**INPUT MATERIAL:**

- - - -

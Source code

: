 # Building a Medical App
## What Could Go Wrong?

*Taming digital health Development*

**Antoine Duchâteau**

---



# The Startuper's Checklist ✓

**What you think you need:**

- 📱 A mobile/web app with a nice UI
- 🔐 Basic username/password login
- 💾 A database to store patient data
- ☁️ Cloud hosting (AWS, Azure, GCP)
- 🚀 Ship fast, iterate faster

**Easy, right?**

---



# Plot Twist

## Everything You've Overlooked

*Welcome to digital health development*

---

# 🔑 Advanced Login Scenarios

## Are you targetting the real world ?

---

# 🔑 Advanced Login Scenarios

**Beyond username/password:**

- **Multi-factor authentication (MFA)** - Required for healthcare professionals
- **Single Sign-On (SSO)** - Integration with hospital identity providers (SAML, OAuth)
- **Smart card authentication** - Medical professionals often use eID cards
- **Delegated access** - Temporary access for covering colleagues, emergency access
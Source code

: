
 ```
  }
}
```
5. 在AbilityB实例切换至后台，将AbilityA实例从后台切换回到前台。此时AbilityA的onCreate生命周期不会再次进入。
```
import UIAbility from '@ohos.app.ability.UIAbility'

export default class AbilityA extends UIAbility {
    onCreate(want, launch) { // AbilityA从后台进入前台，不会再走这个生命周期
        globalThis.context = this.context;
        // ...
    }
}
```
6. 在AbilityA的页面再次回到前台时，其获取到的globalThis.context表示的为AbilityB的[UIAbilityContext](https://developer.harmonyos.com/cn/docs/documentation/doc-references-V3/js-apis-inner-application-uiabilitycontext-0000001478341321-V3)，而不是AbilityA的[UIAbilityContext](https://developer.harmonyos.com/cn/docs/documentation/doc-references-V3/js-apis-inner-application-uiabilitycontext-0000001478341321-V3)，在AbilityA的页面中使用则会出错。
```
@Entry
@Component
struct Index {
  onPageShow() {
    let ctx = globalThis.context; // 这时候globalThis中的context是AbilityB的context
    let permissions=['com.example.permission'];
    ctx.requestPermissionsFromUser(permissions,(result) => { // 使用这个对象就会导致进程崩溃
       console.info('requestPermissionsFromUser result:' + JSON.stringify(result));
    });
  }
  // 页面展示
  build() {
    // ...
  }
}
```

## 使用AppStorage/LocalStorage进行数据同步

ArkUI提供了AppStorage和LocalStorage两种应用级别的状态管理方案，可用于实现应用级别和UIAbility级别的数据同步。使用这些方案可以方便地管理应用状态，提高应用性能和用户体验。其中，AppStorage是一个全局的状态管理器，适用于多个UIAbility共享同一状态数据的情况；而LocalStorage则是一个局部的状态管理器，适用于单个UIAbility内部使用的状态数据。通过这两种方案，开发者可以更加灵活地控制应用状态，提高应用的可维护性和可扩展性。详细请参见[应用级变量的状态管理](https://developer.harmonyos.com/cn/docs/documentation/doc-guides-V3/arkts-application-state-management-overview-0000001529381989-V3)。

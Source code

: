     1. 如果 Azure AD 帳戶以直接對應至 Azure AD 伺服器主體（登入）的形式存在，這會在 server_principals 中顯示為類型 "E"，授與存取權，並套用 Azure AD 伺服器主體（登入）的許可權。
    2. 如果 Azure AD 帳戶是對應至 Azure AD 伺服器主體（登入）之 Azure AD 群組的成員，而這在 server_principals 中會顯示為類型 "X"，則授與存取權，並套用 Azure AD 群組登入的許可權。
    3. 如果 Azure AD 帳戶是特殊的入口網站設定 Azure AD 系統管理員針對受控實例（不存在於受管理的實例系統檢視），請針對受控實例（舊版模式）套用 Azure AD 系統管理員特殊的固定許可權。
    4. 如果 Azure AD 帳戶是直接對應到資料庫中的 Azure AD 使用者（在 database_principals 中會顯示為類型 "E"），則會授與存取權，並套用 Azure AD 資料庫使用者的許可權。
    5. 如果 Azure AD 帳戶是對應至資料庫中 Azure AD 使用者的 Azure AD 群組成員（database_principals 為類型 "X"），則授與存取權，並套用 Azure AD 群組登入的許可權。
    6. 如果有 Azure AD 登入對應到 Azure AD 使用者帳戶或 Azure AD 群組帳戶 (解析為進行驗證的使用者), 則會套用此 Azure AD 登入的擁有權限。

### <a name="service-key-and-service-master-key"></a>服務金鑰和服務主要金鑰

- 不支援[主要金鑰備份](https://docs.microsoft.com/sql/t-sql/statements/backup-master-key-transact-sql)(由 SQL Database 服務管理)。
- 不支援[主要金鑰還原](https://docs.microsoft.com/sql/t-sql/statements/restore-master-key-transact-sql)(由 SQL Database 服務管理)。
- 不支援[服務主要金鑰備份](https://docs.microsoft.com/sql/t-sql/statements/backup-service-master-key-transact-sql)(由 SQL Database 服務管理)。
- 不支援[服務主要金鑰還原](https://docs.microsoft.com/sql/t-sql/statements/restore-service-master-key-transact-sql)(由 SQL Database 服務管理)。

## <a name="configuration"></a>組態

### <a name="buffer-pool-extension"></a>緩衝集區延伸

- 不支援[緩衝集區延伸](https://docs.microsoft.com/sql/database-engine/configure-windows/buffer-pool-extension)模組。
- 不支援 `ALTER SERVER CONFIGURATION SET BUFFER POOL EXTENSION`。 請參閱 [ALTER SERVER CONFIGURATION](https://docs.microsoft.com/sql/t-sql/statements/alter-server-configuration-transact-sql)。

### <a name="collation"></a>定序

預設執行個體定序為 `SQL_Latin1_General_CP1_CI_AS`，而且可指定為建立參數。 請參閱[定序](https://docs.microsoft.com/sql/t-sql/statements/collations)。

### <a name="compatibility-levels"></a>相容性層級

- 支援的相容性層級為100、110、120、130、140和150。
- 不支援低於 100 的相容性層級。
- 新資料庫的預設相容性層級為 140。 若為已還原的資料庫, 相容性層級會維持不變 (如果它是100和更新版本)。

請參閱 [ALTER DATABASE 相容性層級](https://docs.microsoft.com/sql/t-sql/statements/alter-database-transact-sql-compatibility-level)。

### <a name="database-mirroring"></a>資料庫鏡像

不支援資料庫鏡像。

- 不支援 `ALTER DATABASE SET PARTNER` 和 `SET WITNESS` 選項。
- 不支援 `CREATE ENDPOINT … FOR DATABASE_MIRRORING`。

- - - -

**EXERCISE AIM:**
Return the listing above in full, character for character.

**OUTPUT:**
Source code

: # Building a Medical App
## What Could Go Wrong?

*Taming digital health Development*

**Antoine Duchâteau**

---



# The Startuper's Checklist ✓

**What you think you need:**

- 📱 A mobile/web app with a nice UI
- 🔐 Basic username/password login
- 💾 A database to store patient data
- ☁️ Cloud hosting (AWS, Azure, GCP)
- 🚀 Ship fast, iterate faster

**Easy, right?**

---



# Plot Twist

## Everything You've Overlooked

*Welcome to digital health development*

---

# 🔑 Advanced Login Scenarios

## Are you targetting the real world ?

---

# 🔑 Advanced Login Scenarios

**Beyond username/password:**

- **Multi-factor authentication (MFA)** - Required for healthcare professionals
- **Single Sign-On (SSO)** - Integration with hospital identity providers (SAML, OAuth)
- **Smart card authentication** - Medical professionals often use eID cards
- **Delegated access** - Temporary access for covering colleagues, emergency access
Source code

:
 ```
  }
}
```
5. 在AbilityB实例切换至后台，将AbilityA实例从后台切换回到前台。此时AbilityA的onCreate生命周期不会再次进入。
```
import UIAbility from '@ohos.app.ability.UIAbility'

export default class AbilityA extends UIAbility {
    onCreate(want, launch) { // AbilityA从后台进入前台，不会再走这个生命周期
        globalThis.context = this.context;
        // ...
    }
}
```
6. 在AbilityA的页面再次回到前台时，其获取到的globalThis.context表示的为AbilityB的[UIAbilityContext](https://developer.harmonyos.com/cn/docs/documentation/doc-references-V3/js-apis-inner-application-uiabilitycontext-0000001478341321-V3)，而不是AbilityA的[UIAbilityContext](https://developer.harmonyos.com/cn/docs/documentation/doc-references-V3/js-apis-inner-application-uiabilitycontext-0000001478341321-V3)，在AbilityA的页面中使用则会出错。
```
@Entry
@Component
struct Index {
  onPageShow() {
    let ctx = globalThis.context; // 这时候globalThis中的context是AbilityB的context
    let permissions=['com.example.permission'];
    ctx.requestPermissionsFromUser(permissions,(result) => { // 使用这个对象就会导致进程崩溃
       console.info('requestPermissionsFromUser result:' + JSON.stringify(result));
    });
  }
  // 页面展示
  build() {
    // ...
  }
}
```

## 使用AppStorage/LocalStorage进行数据同步

ArkUI提供了AppStorage和LocalStorage两种应用级别的状态管理方案，可用于实现应用级别和UIAbility级别的数据同步。使用这些方案可以方便地管理应用状态，提高应用性能和用户体验。其中，AppStorage是一个全局的状态管理器，适用于多个UIAbility共享同一状态数据的情况；而LocalStorage则是一个局部的状态管理器，适用于单个UIAbility内部使用的状态数据。通过这两种方案，开发者可以更加灵活地控制应用状态，提高应用的可维护性和可扩展性。详细请参见[应用级变量的状态管理](https://developer.harmonyos.com/cn/docs/documentation/doc-guides-V3/arkts-application-state-management-overview-0000001529381989-V3)。

Source code

:     1. 如果 Azure AD 帳戶以直接對應至 Azure AD 伺服器主體（登入）的形式存在，這會在 server_principals 中顯示為類型 "E"，授與存取權，並套用 Azure AD 伺服器主體（登入）的許可權。
    2. 如果 Azure AD 帳戶是對應至 Azure AD 伺服器主體（登入）之 Azure AD 群組的成員，而這在 server_principals 中會顯示為類型 "X"，則授與存取權，並套用 Azure AD 群組登入的許可權。
    3. 如果 Azure AD 帳戶是特殊的入口網站設定 Azure AD 系統管理員針對受控實例（不存在於受管理的實例系統檢視），請針對受控實例（舊版模式）套用 Azure AD 系統管理員特殊的固定許可權。
    4. 如果 Azure AD 帳戶是直接對應到資料庫中的 Azure AD 使用者（在 database_principals 中會顯示為類型 "E"），則會授與存取權，並套用 Azure AD 資料庫使用者的許可權。
    5. 如果 Azure AD 帳戶是對應至資料庫中 Azure AD 使用者的 Azure AD 群組成員（database_principals 為類型 "X"），則授與存取權，並套用 Azure AD 群組登入的許可權。
    6. 如果有 Azure AD 登入對應到 Azure AD 使用者帳戶或 Azure AD 群組帳戶 (解析為進行驗證的使用者), 則會套用此 Azure AD 登入的擁有權限。

### <a name="service-key-and-service-master-key"></a>服務金鑰和服務主要金鑰

- 不支援[主要金鑰備份](https://docs.microsoft.com/sql/t-sql/statements/backup-master-key-transact-sql)(由 SQL Database 服務管理)。
- 不支援[主要金鑰還原](https://docs.microsoft.com/sql/t-sql/statements/restore-master-key-transact-sql)(由 SQL Database 服務管理)。
- 不支援[服務主要金鑰備份](https://docs.microsoft.com/sql/t-sql/statements/backup-service-master-key-transact-sql)(由 SQL Database 服務管理)。
- 不支援[服務主要金鑰還原](https://docs.microsoft.com/sql/t-sql/statements/restore-service-master-key-transact-sql)(由 SQL Database 服務管理)。

## <a name="configuration"></a>組態

### <a name="buffer-pool-extension"></a>緩衝集區延伸

- 不支援[緩衝集區延伸](https://docs.microsoft.com/sql/database-engine/configure-windows/buffer-pool-extension)模組。
- 不支援 `ALTER SERVER CONFIGURATION SET BUFFER POOL EXTENSION`。 請參閱 [ALTER SERVER CONFIGURATION](https://docs.microsoft.com/sql/t-sql/statements/alter-server-configuration-transact-sql)。

### <a name="collation"></a>定序

預設執行個體定序為 `SQL_Latin1_General_CP1_CI_AS`，而且可指定為建立參數。 請參閱[定序](https://docs.microsoft.com/sql/t-sql/statements/collations)。

### <a name="compatibility-levels"></a>相容性層級

- 支援的相容性層級為100、110、120、130、140和150。
- 不支援低於 100 的相容性層級。
- 新資料庫的預設相容性層級為 140。 若為已還原的資料庫, 相容性層級會維持不變 (如果它是100和更新版本)。

請參閱 [ALTER DATABASE 相容性層級](https://docs.microsoft.com/sql/t-sql/statements/alter-database-transact-sql-compatibility-level)。

### <a name="database-mirroring"></a>資料庫鏡像

不支援資料庫鏡像。

- 不支援 `ALTER DATABASE SET PARTNER` 和 `SET WITNESS` 選項。
- 不支援 `CREATE ENDPOINT … FOR DATABASE_MIRRORING`。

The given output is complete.